PDA

View Full Version : myspace question



Beyerstein00
04-28-2007, 04:11 PM
is there a web crawler thing (other than google) that caches myspace profiles

Troll
04-28-2007, 05:14 PM
Myspace uses robot.txt to tell automated bots not to crawl its site.

http://www.myspace.com/robots.txt

However, search engines still caches some myspace pages.. And as google probably has the biggest cache of myspace pages then i only s***est using google.. (or a simular search engine; such as msn)

Archive.org could work (i haven't checked), but as myspace uses a robot.txt it's highly unlikely to work...

Sorry i couldn't help much..

Ezekiel
04-28-2007, 05:31 PM
The file Troll mentioned (robots.txt) is a way of preventing bots crawling your website. You can disallow all crawlers, or some with a specific user agent.

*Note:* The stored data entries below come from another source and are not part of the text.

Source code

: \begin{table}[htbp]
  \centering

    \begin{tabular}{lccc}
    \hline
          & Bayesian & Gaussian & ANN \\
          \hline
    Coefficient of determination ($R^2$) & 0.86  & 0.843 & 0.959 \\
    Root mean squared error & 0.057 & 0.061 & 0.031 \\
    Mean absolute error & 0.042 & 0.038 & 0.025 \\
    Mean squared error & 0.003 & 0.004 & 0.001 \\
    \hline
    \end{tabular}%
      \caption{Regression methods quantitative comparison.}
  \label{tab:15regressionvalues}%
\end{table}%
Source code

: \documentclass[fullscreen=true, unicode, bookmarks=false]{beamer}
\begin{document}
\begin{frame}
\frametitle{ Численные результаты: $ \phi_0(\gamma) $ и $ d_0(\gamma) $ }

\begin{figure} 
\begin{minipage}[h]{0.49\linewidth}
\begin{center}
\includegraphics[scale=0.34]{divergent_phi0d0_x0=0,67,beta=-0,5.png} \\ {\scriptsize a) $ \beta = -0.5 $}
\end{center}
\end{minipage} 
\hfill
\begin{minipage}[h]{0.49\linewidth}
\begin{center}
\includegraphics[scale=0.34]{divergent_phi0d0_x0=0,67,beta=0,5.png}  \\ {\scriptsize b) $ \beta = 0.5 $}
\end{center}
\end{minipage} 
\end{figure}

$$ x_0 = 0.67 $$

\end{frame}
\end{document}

On Myspace's robots.txt, they block ia_archiver. I just Googled, and it's the user agent string of www.archive.org. I was going to s***est that as a place to check, but they're blocked from caching Myspace pages.

Other than that, try Coral:

http://www.coralcdn.org/

... or, just search Google for "search engine" and try the cached versions on all the search engines you can find. Yahoo, Live Search, et al.